→ **DATA FOR REVIEW**:

◆ ◆ ◆

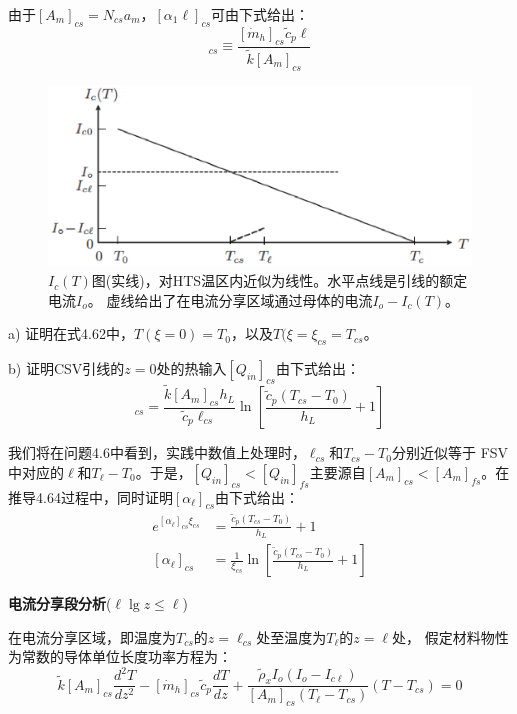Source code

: 由于$[A_m]_{cs}=N_{cs}a_m$，$[\alpha_{1}\ell]_{cs}$可由下式给出：
\begin{equation}%
[\alpha_\ell]_{cs}\equiv\frac{[\dot{m}_h]_{cs}\tilde{c}_p\ell}{\tilde{k}[A_m]_{cs}}
\end{equation}

\begin{figure}[htbp]
	\centering
	\includegraphics[scale=0.7]{chpt4/figs/fig4.22.eps}
	\caption{$I_c(T)$图(实线)，对HTS温区内近似为线性。水平点线是引线的额定电流$I_o$。
		虚线给出了在电流分享区域通过母体的电流$I_o-I_c(T)$。}
\end{figure}

a) 证明在式4.62中，$T(\xi=0)=T_0$，以及$T(\xi=\xi_{cs}=T_{cs}$。
	
b) 证明CSV引线的$z=0$处的热输入$[Q_{in}]_{cs}$由下式给出：
\begin{equation}%
[Q_{in}]_{cs}=\frac{\tilde{k}[A_m]_{cs}h_L}{\tilde{c}_p\ell_{cs}}\ln\left[\frac{\tilde{c}_p(T_{cs}-T_0)}{h_L}+1\right]
\end{equation}

我们将在问题4.6中看到，实践中数值上处理时，$\ell_{cs}$和$T_{cs}−T_0$分别近似等于
FSV中对应的$\ell$和$T_\ell−T_0$。于是，$[Q_{in}]_{cs}<[Q_{in}]_{fs}$主要源自$[A_m]_{cs} < [A_m]_{fs}$。在推导4.64过程中，同时证明$[\alpha_\ell]_{cs}$由下式给出：
\begin{subequations}
	\begin{align*}
e^{[\alpha_\ell]_{cs}\xi_{cs}}&=\frac{\tilde{c}_p(T_{cs}-T_0)}{h_L}+1\\
[\alpha_\ell]_{cs}&=\frac{1}{\xi_{cs}}\ln\left[\frac{\tilde{c}_p(T_{cs}-T_0)}{h_L}+1\right]
	\end{align*}
\end{subequations}

\textbf{电流分享段分析}($\ell\lg z\le \ell$)

在电流分享区域，即温度为$T_{cs}$的$z=\ell_{cs}$处至温度为$T_\ell$的$z=\ell$处，
假定材料物性为常数的导体单位长度功率方程为：
\begin{equation}%
\tilde{k}[A_m]_{cs}\frac{d^2T}{dz^2}-[\dot{m}_h]_{cs}\tilde{c}_p\frac{dT}{dz}+\frac{\tilde{\rho}_xI_o(I_o-I_{c\ell})}{[A_m]_{cs}(T_\ell-T_{cs})}(T-T_{cs})=0
\end{equation}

◆ ◆ ◆

→ **TASK STATEMENT**: Search the material above for the string "subequations", and copy every line in which it turns up.

→ **PROBLEM SOLUTION**:
\begin{subequations}
\end{subequations}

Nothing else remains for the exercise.